INPUT MATERIAL>
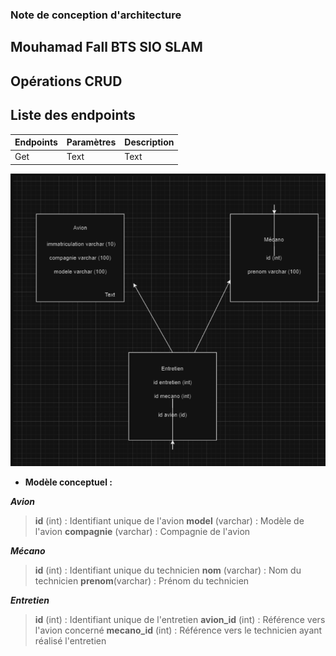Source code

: ### Note de conception d'architecture


## Mouhamad Fall BTS SIO SLAM

## Opérations CRUD

## Liste des endpoints



| Endpoints| Paramètres | Description |
| -------- | -------- | -------- |
| Get    | Text     | Text     |


![alt text](image.png)

*  **Modèle conceptuel :**

***Avion***
 
> **id** (int) : Identifiant unique de l'avion
> **model** (varchar) : Modèle de l'avion 
> **compagnie** (varchar) : Compagnie de l'avion
>

 ***Mécano***
 
> **id** (int) : Identifiant unique du technicien
> **nom** (varchar) : Nom du technicien
> **prenom**(varchar) : Prénom du technicien
 
 ***Entretien***
> **id** (int) : Identifiant unique de l'entretien
> **avion_id** (int) : Référence vers l'avion concerné
> **mecano_id** (int) : Référence vers le technicien ayant réalisé l'entretien





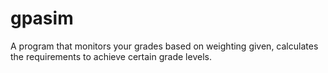 # gpasim
A program that monitors your grades based on weighting given, calculates the requirements to achieve certain grade levels.

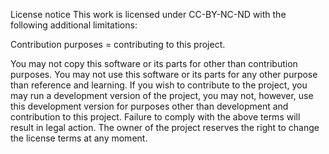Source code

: License notice
This work is licensed under CC-BY-NC-ND with the following additional limitations:

Contribution purposes = contributing to this project.

You may not copy this software or its parts for other than contribution purposes.
You may not use this software or its parts for any other purpose than reference and learning.
If you wish to contribute to the project, you may run a development version of the project, you may not, however, use this development version for purposes other than development and contribution to this project.
Failure to comply with the above terms will result in legal action.
The owner of the project reserves the right to change the license terms at any moment.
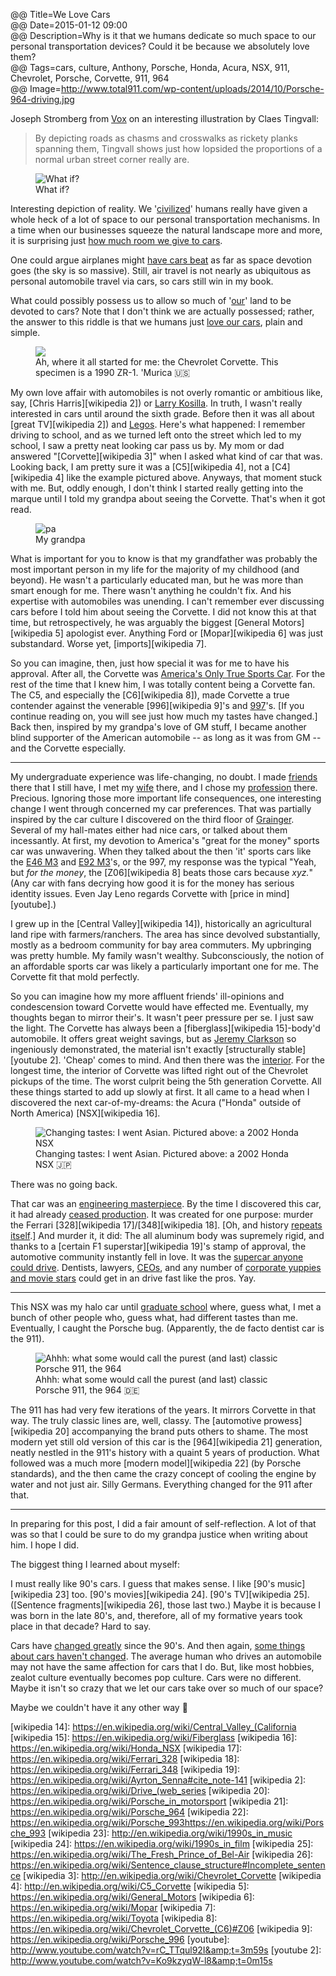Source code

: @@ Title=We Love Cars  
@@ Date=2015-01-12 09:00  
@@ Description=Why is it that we humans dedicate so much space to our personal transportation devices? Could it be because we absolutely love them?  
@@ Tags=cars, culture, Anthony, Porsche, Honda, Acura, NSX, 911, Chevrolet, Porsche, Corvette, 911, 964  
@@ Image=http://www.total911.com/wp-content/uploads/2014/10/Porsche-964-driving.jpg  

Joseph Stromberg from [Vox][vox] on an interesting illustration by Claes Tingvall:

>By depicting roads as chasms and crosswalks as rickety planks spanning them, Tingvall shows just how lopsided the proportions of a normal urban street corner really are.

<figure>
	<img src="https://cdn1.vox-cdn.com/thumbor/DHoDx9uFf7snfSK3cYv96l5Gydg=/1600x0/filters:no_upscale()/cdn0.vox-cdn.com/uploads/chorus_asset/file/2466040/3206.0.jpg" alt="What if?" />
	<figcaption>What if?</figcaption>
</figure>

Interesting depiction of reality. We '[civilized][wikipedia]' humans really have given a whole heck of a lot of space to our personal transportation mechanisms. In a time when our businesses squeeze the natural landscape more and more, it is surprising just [how much room we give to cars][duckduckgo]. 

One could argue airplanes might [have cars beat][bp] as far as space devotion goes (the sky is so massive). Still, air travel is not nearly as ubiquitous as personal automobile travel via cars, so cars still win in my book.

What could possibly possess us to allow so much of '[our][alternet]' land to be devoted to cars? Note that I don't think we are actually possessed; rather, the answer to this riddle is that we humans just [love our cars][truegoodlove], plain and simple.

<figure>
	<img src="http://image.automobilemag.com/f/52935344%2Bq100%2Bre0/chevrolet-corvette-c4-zr1.jpg" />
	<figcaption>Ah, where it all started for me: the Chevrolet Corvette. This specimen is a 1990 ZR-1. 'Murica 🇺🇸</figcaption>
</figure>

My own love affair with automobiles is not overly romantic or ambitious like, say, [Chris Harris][wikipedia 2]) or [Larry Kosilla][carsalways]. In truth, I wasn't really interested in cars until around the sixth grade. Before then it was all about [great TV][wikipedia 2]) and [Legos][amazon].  Here's what happened: I remember driving to school, and as we turned left onto the street which led to my school, I saw a pretty neat looking car pass us by. My mom or dad answered "[Corvette][wikipedia 3]" when I asked what kind of car that was. Looking back, I am pretty sure it was a [C5][wikipedia 4], not a [C4][wikipedia 4] like the example pictured above. Anyways, that moment stuck with me. But, oddly enough, I don't think I started really getting into the marque until I told my grandpa about seeing the Corvette. That's when it got read.

<figure class="figright">
	<img src="http://d.pr/i/1ilvy+" alt="pa" />
	<figcaption>My grandpa</figcaption>
</figure>

What is important for you to know is that my grandfather was probably the most important person in my life for the majority of my childhood (and beyond). He wasn't a particularly educated man, but he was more than smart enough for me. There wasn't anything he couldn't fix. And his expertise with automobiles was unending. I can't remember ever discussing cars before I told him about seeing the Corvette. I did not know this at that time, but retrospectively, he was arguably the biggest [General Motors][wikipedia 5] apologist ever. Anything Ford or [Mopar][wikipedia 6] was just substandard. Worse yet, [imports][wikipedia 7]. 

So you can imagine, then, just how special it was for me to have his approval. After all, the Corvette was [America's Only True Sports Car][amazon 2]. For the rest of the time that I knew him, I was totally content being a Corvette fan. The C5, and especially the [C6][wikipedia 8]), made Corvette a true contender against the venerable [996][wikipedia 9]'s and [997][wikipedia 10]'s. [If you continue reading on, you will see just how much my tastes have changed.] Back then, inspired by my grandpa's love of GM stuff, I became another blind supporter of the American automobile -- as long as it was from GM -- and the Corvette especially.

<hr class="small" />

My undergraduate experience was life-changing, no doubt. I made [friends][twitter] there that I still have, I met my [wife][twitter 2] there, and I chose my [profession][wikipedia 11] there. Precious. Ignoring those more important life consequences, one interesting change I went through concerned my car preferences. That was partially inspired by the car culture I discovered on the third floor of [Grainger][wikipedia 11]. Several of my hall-mates either had nice cars, or talked about them incessantly. At first, my devotion to America's "great for the money" sports car was unwavering. When they talked about the then 'it' sports cars like the [E46 M3][wikipedia 12] and [E92 M3][wikipedia 13]'s, or the 997, my response was the typical "Yeah, but *for the money*, the [Z06][wikipedia 8] beats those cars because *xyz.*" (Any car with fans decrying how good it is for the money has serious identity issues. Even Jay Leno regards Corvette with [price in mind][youtube].)

I grew up in the [Central Valley][wikipedia 14]), historically an agricultural land ripe with farmers/ranchers. The area has since devolved substantially, mostly as a bedroom community for bay area commuters. My upbringing was pretty humble. My family wasn't wealthy. Subconsciously, the notion of an affordable sports car was likely a particularly important one for me. The Corvette fit that mold perfectly.

So you can imagine how my more affluent friends' ill-opinions and condescension toward Corvette would have effected me. Eventually, my thoughts began to mirror their's. It wasn't peer pressure per se. I just saw the light. The Corvette has always been a [fiberglass][wikipedia 15]-body'd automobile. It offers great weight savings, but as [Jeremy Clarkson][twitter 3] so ingeniously demonstrated, the material isn't exactly [structurally stable][youtube 2]. 'Cheap' comes to mind. And then there was the [interior][coolridesonline]. For the longest time, the interior of Corvette was lifted right out of the Chevrolet pickups of the time. The worst culprit being the 5th generation Corvette. All these things started to add up slowly at first. It all came to a head when I discovered the next car-of-my-dreams: the Acura ("Honda" outside of North America) [NSX][wikipedia 16].

<figure>
	<img src="http://www.arab4x4.com/wp-content/gallery/car_wallpapers/Honda-NSX/Honda-NSX-008.jpg" alt="Changing tastes: I went Asian. Pictured above: a 2002 Honda NSX" />
	<figcaption>Changing tastes: I went Asian. Pictured above: a 2002 Honda NSX 🇯🇵</figcaption>
</figure>

There was no going back.

That car was an [engineering masterpiece][honda-nsx]. By the time I discovered this car, it had already [ceased production][nsxprime]. It was created for one purpose: murder the Ferrari [328][wikipedia 17]/[348][wikipedia 18]. [Oh, and history [repeats itself][jalopnik].] And murder it, it did: The all aluminum body was supremely rigid, and thanks to a [certain F1 superstar][wikipedia 19]'s stamp of approval, the automotive community instantly fell in love. It was the [supercar anyone could drive][petrolicious]. Dentists, lawyers, [CEOs][businessinsider], and any number of [corporate yuppies and movie stars][nsxprime 2] could get in an drive fast like the pros. Yay. 

<hr class="small" />

This NSX was my halo car until [graduate school][llu] where, guess what, I met a bunch of other people who, guess what, had different tastes than me. Eventually, I caught the Porsche bug. (Apparently, the de facto dentist car is the 911).

<figure>
	<img src="http://www.total911.com/wp-content/uploads/2014/10/Porsche-964-driving.jpg" alt="Ahhh: what some would call the purest (and last) classic Porsche 911, the 964" />
	<figcaption>Ahhh: what some would call the purest (and last) classic Porsche 911, the 964 🇩🇪</figcaption>
</figure>

The 911 has had very few iterations of the years. It mirrors Corvette in that way. The truly classic lines are, well, classy. The [automotive prowess][wikipedia 20] accompanying the brand puts others to shame. The most modern yet still old version of this car is the [964][wikipedia 21] generation, neatly nestled in the 911's history with a quaint 5 years of production. What followed was a much more [modern model][wikipedia 22] (by Porsche standards), and the then came the crazy concept of cooling the engine by water and not just air. Silly Germans. Everything changed for the 911 after that.

<hr class="small">

In preparing for this post, I did a fair amount of self-reflection. A lot of that was so that I could be sure to do my grandpa justice when writing about him. I hope I did.

The biggest thing I learned about myself:

I must really like 90's cars. I guess that makes sense. I like [90's music][wikipedia 23] too. [90's movies][wikipedia 24]. [90's TV][wikipedia 25]. ([Sentence fragments][wikipedia 26], those last two.) Maybe it is because I was born in the late 80's, and, therefore, all of my formative years took place in that decade? Hard to say. 

Cars have [changed greatly][theverge] since the 90's. And then again, [some things about cars haven't changed][jalopnik 2]. The average human who drives an automobile may not have the same affection for cars that I do. But, like most hobbies, zealot culture eventually becomes pop culture. Cars were no different. Maybe it isn't so crazy that we let our cars take over so much of our space?

Maybe we couldn't have it any other way 🚗

[alternet]: http://www.alternet.org/immigration/map-destruction-how-europeans-stole-native-land
[amazon]: http://www.amazon.com/Vintage-Barracuda-Pirate-Shooting-Cannons/dp/B0021XFDL0
[amazon 2]: http://www.amazon.com/Corvette-Americas-Only-True-Sports/dp/B000NR7XKA
[bp]: http://1.bp.blogspot.com/-DNM1il8fGPM/VBKv1zLVz7I/AAAAAAAAG90/Dh2Rr7e9gt4/s1600/Dubai%2BRuler%2BApproves%2B%2432%2Bbillion%2BTo%2BBuild%2BWorld's%2BLargest%2BAirport.jpg
[businessinsider]: http://www.businessinsider.com/larry-ellison-gave-acura-nsx-supercars-presents-2014-9
[carsalways]: http://carsalways.com/2013/01/07/the-story-of-larry-kosilla-and-his-passion-for-cars/
[coolridesonline]: http://www.coolridesonline.net/news-blog/news-entertainment/why-the-corvette-will-always-suck/
[duckduckgo]: https://images.duckduckgo.com/iu/?u=http%3A%2F%2Fstatic.wixstatic.com%2Fmedia%2F38caab_fed0a75c541266c4846f41b2fd5bbcbf.jpg_srz_936_485_85_22_0.50_1.20_0.00_jpg_srz&amp;f=1
[honda-nsx]: http://honda-nsx.info/history/
[jalopnik]: http://jalopnik.com/once-again-the-acura-nsx-targets-ferrari-for-a-fractio-1643380797
[jalopnik 2]: http://jalopnik.com/alfa-romeo-selling-cars-with-sex-since-pretty-much-alw-1677174438
[llu]: http://www.llu.edu/dentistry/index.page
[nsxprime]: http://www.nsxprime.com/wiki/Production_Numbers
[nsxprime 2]: http://www.nsxprime.com/FAQ/Media/famous.htm
[petrolicious]: http://www.petrolicious.com/the-acura-nsx-is-faster-because-it-s-better
[theverge]: http://www.theverge.com/2014/12/26/7451199/tesla-announces-roadster-3-0-an-upgrade-package-with-massive-range
[truegoodlove]: http://www.truegoodlove.com/cars.php
[twitter]: http://twitter.com/The_Real_Hunter
[twitter 2]: http://twitter.com/venusautumn
[twitter 3]: https://twitter.com/JeremyClarkson
[vox]: http://www.vox.com/xpress/2014/11/18/7236471/cars-pedestrians-roads
[wikipedia]: https://en.wikipedia.org/wiki/Civilized
[wikipedia 10]: https://en.wikipedia.org/wiki/Porsche_997
[wikipedia 11]: https://en.wikipedia.org/wiki/Dentistry
[wikipedia 12]: https://en.wikipedia.org/wiki/BMW_M3#E46_M3
[wikipedia 13]: https://en.wikipedia.org/wiki/BMW_M3#E90.2F92.2F93_M3
[wikipedia 14]: https://en.wikipedia.org/wiki/Central_Valley_(California
[wikipedia 15]: https://en.wikipedia.org/wiki/Fiberglass
[wikipedia 16]: https://en.wikipedia.org/wiki/Honda_NSX
[wikipedia 17]: https://en.wikipedia.org/wiki/Ferrari_328
[wikipedia 18]: https://en.wikipedia.org/wiki/Ferrari_348
[wikipedia 19]: https://en.wikipedia.org/wiki/Ayrton_Senna#cite_note-141
[wikipedia 2]: https://en.wikipedia.org/wiki/Drive_(web_series
[wikipedia 20]: https://en.wikipedia.org/wiki/Porsche_in_motorsport
[wikipedia 21]: https://en.wikipedia.org/wiki/Porsche_964
[wikipedia 22]: https://en.wikipedia.org/wiki/Porsche_993https://en.wikipedia.org/wiki/Porsche_993
[wikipedia 23]: http://en.wikipedia.org/wiki/1990s_in_music
[wikipedia 24]: https://en.wikipedia.org/wiki/1990s_in_film
[wikipedia 25]: https://en.wikipedia.org/wiki/The_Fresh_Prince_of_Bel-Air
[wikipedia 26]: https://en.wikipedia.org/wiki/Sentence_clause_structure#Incomplete_sentence
[wikipedia 3]: http://en.wikipedia.org/wiki/Chevrolet_Corvette
[wikipedia 4]: http://en.wikipedia.org/wiki/C5_Corvette
[wikipedia 5]: https://en.wikipedia.org/wiki/General_Motors
[wikipedia 6]: https://en.wikipedia.org/wiki/Mopar
[wikipedia 7]: https://en.wikipedia.org/wiki/Toyota
[wikipedia 8]: https://en.wikipedia.org/wiki/Chevrolet_Corvette_(C6)#Z06
[wikipedia 9]: https://en.wikipedia.org/wiki/Porsche_996
[youtube]: http://www.youtube.com/watch?v=rC_TTqul92I&amp;t=3m59s
[youtube 2]: http://www.youtube.com/watch?v=Ko9kzyqW-l8&amp;t=0m15s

EXERCISE DESCRIPTION> Copy out, exactly and alone, the lines of the entries above between the ones holding "So you can imagine how" and "There was no going back.", inclusive.

ANSWER BOX>
So you can imagine how my more affluent friends' ill-opinions and condescension toward Corvette would have effected me. Eventually, my thoughts began to mirror their's. It wasn't peer pressure per se. I just saw the light. The Corvette has always been a [fiberglass][wikipedia 15]-body'd automobile. It offers great weight savings, but as [Jeremy Clarkson][twitter 3] so ingeniously demonstrated, the material isn't exactly [structurally stable][youtube 2]. 'Cheap' comes to mind. And then there was the [interior][coolridesonline]. For the longest time, the interior of Corvette was lifted right out of the Chevrolet pickups of the time. The worst culprit being the 5th generation Corvette. All these things started to add up slowly at first. It all came to a head when I discovered the next car-of-my-dreams: the Acura ("Honda" outside of North America) [NSX][wikipedia 16].

<figure>
	<img src="http://www.arab4x4.com/wp-content/gallery/car_wallpapers/Honda-NSX/Honda-NSX-008.jpg" alt="Changing tastes: I went Asian. Pictured above: a 2002 Honda NSX" />
	<figcaption>Changing tastes: I went Asian. Pictured above: a 2002 Honda NSX 🇯🇵</figcaption>
</figure>

There was no going back.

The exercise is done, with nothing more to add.